The curriculum development goals listed below are inspired by and adapted from the Basic Principles for the Consideration of Diverse Representation in Clinical Research, developed and disseminated by the Multi-Regional Clinical Trials Center (MRCT) of Brigham and Women’s Hospital. These principles offer a lens through which PGE course designers/developers and content experts infuse diversity, equity, inclusion, and belonging considerations when developing and presenting educational content, regardless of topic area. This webpage provides contextualized examples of the MRCT principles in pedagogical practice, illuminating the question:
What does it mean to reflect DEIB principles in the content and design of instruction?
In addition to the curricular examples provided below, our team makes use of operational standards across the curriculum development process to ensure that all content is designed to be accessible and high-quality. Our staff is continually refining operational processes, striving to ensure that all aspects of our work reflect and uphold DEIB principles—from hiring new staff, to recruiting content experts, to reviewing applications, and debriefing courses and events.
PGE Curriculum Development Goals and MRCT Basic Principles for the Consideration of Diverse Representation in Clinical Research
Visit the MRCT Center Diversity Workgroup website for additional explanations of each of the principles cited below.
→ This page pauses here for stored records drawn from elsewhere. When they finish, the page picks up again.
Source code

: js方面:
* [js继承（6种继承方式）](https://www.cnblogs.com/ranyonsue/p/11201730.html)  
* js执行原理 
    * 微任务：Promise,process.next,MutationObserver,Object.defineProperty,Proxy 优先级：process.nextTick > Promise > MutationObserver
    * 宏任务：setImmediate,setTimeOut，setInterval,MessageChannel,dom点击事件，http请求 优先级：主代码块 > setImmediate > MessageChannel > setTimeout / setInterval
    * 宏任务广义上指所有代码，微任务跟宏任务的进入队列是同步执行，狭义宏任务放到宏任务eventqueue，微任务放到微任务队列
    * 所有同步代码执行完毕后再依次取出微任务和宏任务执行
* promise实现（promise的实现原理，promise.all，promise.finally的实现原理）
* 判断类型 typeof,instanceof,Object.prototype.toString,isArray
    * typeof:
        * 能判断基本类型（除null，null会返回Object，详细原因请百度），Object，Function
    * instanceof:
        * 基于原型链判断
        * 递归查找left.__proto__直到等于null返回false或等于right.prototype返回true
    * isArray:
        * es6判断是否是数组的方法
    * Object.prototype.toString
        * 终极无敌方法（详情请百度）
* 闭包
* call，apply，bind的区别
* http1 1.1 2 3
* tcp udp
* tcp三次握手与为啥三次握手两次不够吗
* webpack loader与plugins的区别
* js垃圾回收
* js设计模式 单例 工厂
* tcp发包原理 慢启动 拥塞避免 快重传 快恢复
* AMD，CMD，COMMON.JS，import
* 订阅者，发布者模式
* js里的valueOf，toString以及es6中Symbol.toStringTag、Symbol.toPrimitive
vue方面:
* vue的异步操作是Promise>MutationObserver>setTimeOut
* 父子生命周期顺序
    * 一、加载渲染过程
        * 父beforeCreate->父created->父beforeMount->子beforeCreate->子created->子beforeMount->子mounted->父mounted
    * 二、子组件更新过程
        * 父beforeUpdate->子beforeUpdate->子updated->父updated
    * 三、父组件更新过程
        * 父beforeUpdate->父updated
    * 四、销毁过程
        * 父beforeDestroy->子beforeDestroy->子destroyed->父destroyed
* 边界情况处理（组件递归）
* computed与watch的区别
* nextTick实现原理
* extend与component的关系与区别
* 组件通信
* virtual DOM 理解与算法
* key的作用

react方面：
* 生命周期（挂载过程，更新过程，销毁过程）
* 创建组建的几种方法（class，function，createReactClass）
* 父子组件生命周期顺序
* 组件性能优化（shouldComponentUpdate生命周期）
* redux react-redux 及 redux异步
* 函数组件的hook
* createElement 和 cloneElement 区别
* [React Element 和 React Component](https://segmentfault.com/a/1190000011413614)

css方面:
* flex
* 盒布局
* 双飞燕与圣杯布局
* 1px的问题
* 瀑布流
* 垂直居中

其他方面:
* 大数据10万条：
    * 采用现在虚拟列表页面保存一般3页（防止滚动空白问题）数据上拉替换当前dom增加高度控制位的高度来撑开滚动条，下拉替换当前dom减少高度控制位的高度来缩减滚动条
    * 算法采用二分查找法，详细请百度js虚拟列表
Adapted from MRCT Principle 1: Efforts to ensure diversity and inclusion in clinical research endeavor to be responsive to the ethical principle of justice by promoting greater fairness in the distribution of the benefits and risks of the research. *
- In a course that introduces ethical considerations for conducting clinical and translational (c/t) research, content experts highlight and emphasize the importance of efforts to ensure diversity and inclusion in clinical research, aligned with other key ethical principles.
- In a session about informed consent, the content expert facilitates discussion of vignettes that demonstrate issues of equity in the consenting process.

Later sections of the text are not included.